| Data records |
■ ■ ■ ■ ■ ■ ■

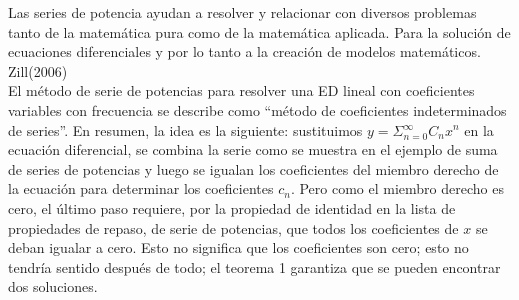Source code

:\documentclass[12pt,letterpaper,oneside]{article}
\begin{document}
 Las series de potencia ayudan a resolver y relacionar con diversos problemas tanto de la matemática pura como de la matemática aplicada. Para la solución de ecuaciones diferenciales y por lo tanto a la creación de modelos matemáticos. Zill(2006)\vspace{1.0cm}\\
El método de serie de potencias para resolver una ED lineal con coeficientes variables con frecuencia se describe como “método de coeficientes indeterminados de series”. En resumen, la idea es la siguiente: sustituimos $y = \Sigma{^\infty_{n=0}}C_nx^n$ en la ecuación diferencial, se combina la serie como se muestra en el ejemplo de suma de series de potencias  y luego se igualan los coeficientes del miembro derecho de la ecuación para determinar los coeficientes $c_n$. Pero como el miembro derecho es cero, el último paso requiere, por la propiedad de identidad en la lista de propiedades de repaso, de serie de potencias, que todos los coeficientes de $x$ se deban igualar a cero. Esto no
significa que los coeficientes son cero; esto no tendría sentido después de todo; el teorema 1 garantiza que se pueden encontrar dos soluciones.
\end{document}
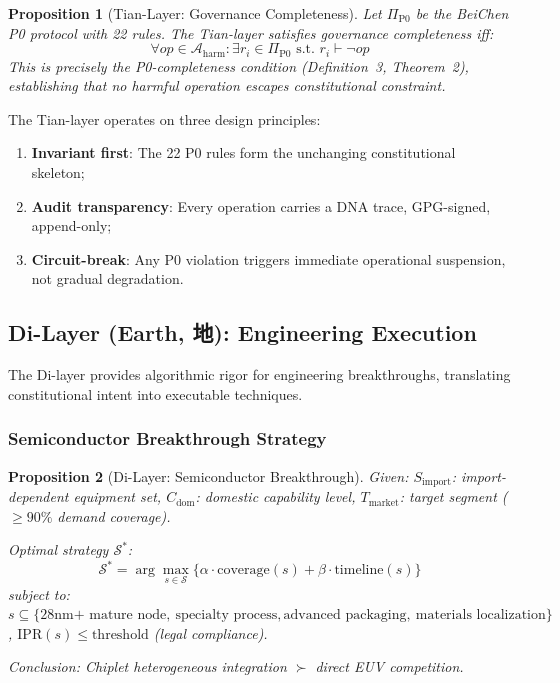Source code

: \documentclass[conference]{IEEEtran}
\newtheorem{proposition}{Proposition}
\begin{document}
\begin{proposition}[Tian-Layer: Governance Completeness]
Let $\Pi_{\text{P0}}$ be the BeiChen P0 protocol with 22 rules.
The Tian-layer satisfies governance completeness iff:
\begin{equation}
  \forall op \in \mathcal{A}_{\text{harm}}:
  \exists r_i \in \Pi_{\text{P0}} \text{ s.t. } r_i \vdash \neg op
\end{equation}
This is precisely the P0-completeness condition
(Definition~3, Theorem~2), establishing that no harmful
operation escapes constitutional constraint.
\end{proposition}

The Tian-layer operates on three design principles:
\begin{enumerate}
  \item \textbf{Invariant first}: The 22 P0 rules form the
    unchanging constitutional skeleton;
  \item \textbf{Audit transparency}: Every operation carries
    a DNA trace, GPG-signed, append-only;
  \item \textbf{Circuit-break}: Any P0 violation triggers
    immediate operational suspension, not gradual degradation.
\end{enumerate}

\subsection{Di-Layer (Earth, 地): Engineering Execution}

The Di-layer provides algorithmic rigor for engineering
breakthroughs, translating constitutional intent into
executable techniques.

\subsubsection{Semiconductor Breakthrough Strategy}

\begin{proposition}[Di-Layer: Semiconductor Breakthrough]
Given:
  $S_{\text{import}}$: import-dependent equipment set,
  $C_{\text{dom}}$: domestic capability level,
  $T_{\text{market}}$: target segment ($\geq 90\%$ demand coverage).

Optimal strategy $\mathcal{S}^*$:
\begin{equation}
  \mathcal{S}^* = \arg\max_{s \in \mathcal{S}}
  \{\alpha \cdot \text{coverage}(s) + \beta \cdot \text{timeline}(s)\}
\end{equation}
subject to:
  $s \subseteq \{\text{28nm+ mature node},\ \text{specialty process},
                \text{advanced packaging},\ \text{materials localization}\}$,
  $\text{IPR}(s) \leq \text{threshold}$ (legal compliance).

Conclusion: Chiplet heterogeneous integration $\succ$ direct EUV competition.
\end{proposition}
\end{document}
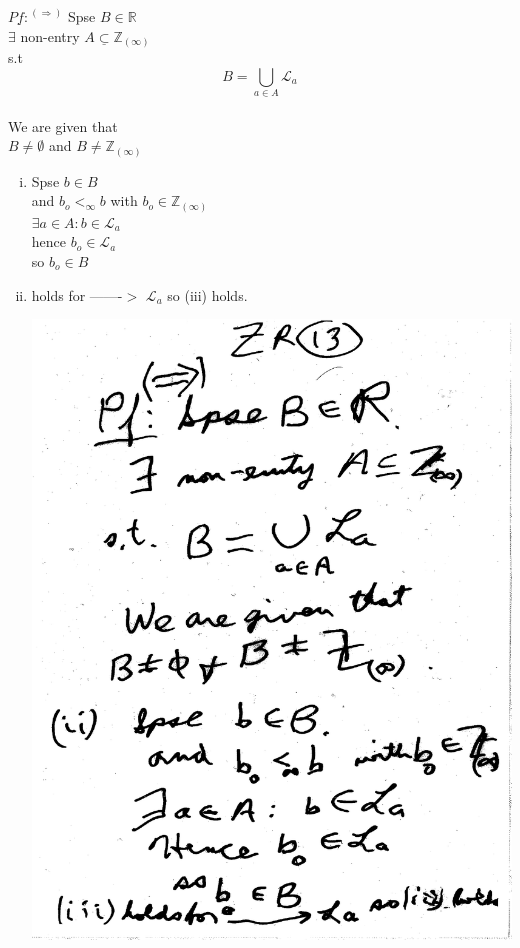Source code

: \documentclass[10pt,a4paper]{article}
\begin{document}
$\underline{Pf:}^{(\Rightarrow)}$ Spse $B \in \mathbb{R}$
\\ $\exists$ non-entry $A \underline{\subset} \mathbb{Z}_{(\infty)}$
\\ s.t $$B=\bigcup_{a \in A} \mathcal{L}_a$$
\\ We are given that
\\ $B \neq \emptyset$ and $B \neq \mathbb{Z}_{(\infty)}$ 
\begin{enumerate}[(ii)] 
\item Spse $b \in B$
\\ and $b_o <_\infty b$ with $b_o \in \mathbb{Z}_{(\infty)}$
\\ $\exists a \in A: b \in \mathcal{L}_a$
\\hence $b_o \in \mathcal{L}_a$
\\ so $b_o \in B$
\item holds for -------$>$ $\mathcal{L}_a$ so (iii) holds. 

\includegraphics[scale=.5]{Pages/ZR_13}


\end{enumerate}
\end{document}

■ ■ ■ ■ ■ ■ ■

| WORK ITEM |
Having removed the pictures, write out the records exactly as they stand.

| YOUR RESPONSE |
Source code

:\documentclass[12pt,letterpaper,oneside]{article}
\begin{document}
 Las series de potencia ayudan a resolver y relacionar con diversos problemas tanto de la matemática pura como de la matemática aplicada. Para la solución de ecuaciones diferenciales y por lo tanto a la creación de modelos matemáticos. Zill(2006)\vspace{1.0cm}\\
El método de serie de potencias para resolver una ED lineal con coeficientes variables con frecuencia se describe como “método de coeficientes indeterminados de series”. En resumen, la idea es la siguiente: sustituimos $y = \Sigma{^\infty_{n=0}}C_nx^n$ en la ecuación diferencial, se combina la serie como se muestra en el ejemplo de suma de series de potencias  y luego se igualan los coeficientes del miembro derecho de la ecuación para determinar los coeficientes $c_n$. Pero como el miembro derecho es cero, el último paso requiere, por la propiedad de identidad en la lista de propiedades de repaso, de serie de potencias, que todos los coeficientes de $x$ se deban igualar a cero. Esto no
significa que los coeficientes son cero; esto no tendría sentido después de todo; el teorema 1 garantiza que se pueden encontrar dos soluciones.
\end{document}
Source code

: \documentclass[conference]{IEEEtran}
\newtheorem{proposition}{Proposition}
\begin{document}
\begin{proposition}[Tian-Layer: Governance Completeness]
Let $\Pi_{\text{P0}}$ be the BeiChen P0 protocol with 22 rules.
The Tian-layer satisfies governance completeness iff:
\begin{equation}
  \forall op \in \mathcal{A}_{\text{harm}}:
  \exists r_i \in \Pi_{\text{P0}} \text{ s.t. } r_i \vdash \neg op
\end{equation}
This is precisely the P0-completeness condition
(Definition~3, Theorem~2), establishing that no harmful
operation escapes constitutional constraint.
\end{proposition}

The Tian-layer operates on three design principles:
\begin{enumerate}
  \item \textbf{Invariant first}: The 22 P0 rules form the
    unchanging constitutional skeleton;
  \item \textbf{Audit transparency}: Every operation carries
    a DNA trace, GPG-signed, append-only;
  \item \textbf{Circuit-break}: Any P0 violation triggers
    immediate operational suspension, not gradual degradation.
\end{enumerate}

\subsection{Di-Layer (Earth, 地): Engineering Execution}

The Di-layer provides algorithmic rigor for engineering
breakthroughs, translating constitutional intent into
executable techniques.

\subsubsection{Semiconductor Breakthrough Strategy}

\begin{proposition}[Di-Layer: Semiconductor Breakthrough]
Given:
  $S_{\text{import}}$: import-dependent equipment set,
  $C_{\text{dom}}$: domestic capability level,
  $T_{\text{market}}$: target segment ($\geq 90\%$ demand coverage).

Optimal strategy $\mathcal{S}^*$:
\begin{equation}
  \mathcal{S}^* = \arg\max_{s \in \mathcal{S}}
  \{\alpha \cdot \text{coverage}(s) + \beta \cdot \text{timeline}(s)\}
\end{equation}
subject to:
  $s \subseteq \{\text{28nm+ mature node},\ \text{specialty process},
                \text{advanced packaging},\ \text{materials localization}\}$,
  $\text{IPR}(s) \leq \text{threshold}$ (legal compliance).

Conclusion: Chiplet heterogeneous integration $\succ$ direct EUV competition.
\end{proposition}
\end{document}
Source code

: \documentclass[10pt,a4paper]{article}
\begin{document}
$\underline{Pf:}^{(\Rightarrow)}$ Spse $B \in \mathbb{R}$
\\ $\exists$ non-entry $A \underline{\subset} \mathbb{Z}_{(\infty)}$
\\ s.t $$B=\bigcup_{a \in A} \mathcal{L}_a$$
\\ We are given that
\\ $B \neq \emptyset$ and $B \neq \mathbb{Z}_{(\infty)}$ 
\begin{enumerate}[(ii)] 
\item Spse $b \in B$
\\ and $b_o <_\infty b$ with $b_o \in \mathbb{Z}_{(\infty)}$
\\ $\exists a \in A: b \in \mathcal{L}_a$
\\hence $b_o \in \mathcal{L}_a$
\\ so $b_o \in B$
\item holds for -------$>$ $\mathcal{L}_a$ so (iii) holds. 

\includegraphics[scale=.5]{Pages/ZR_13}


\end{enumerate}
\end{document}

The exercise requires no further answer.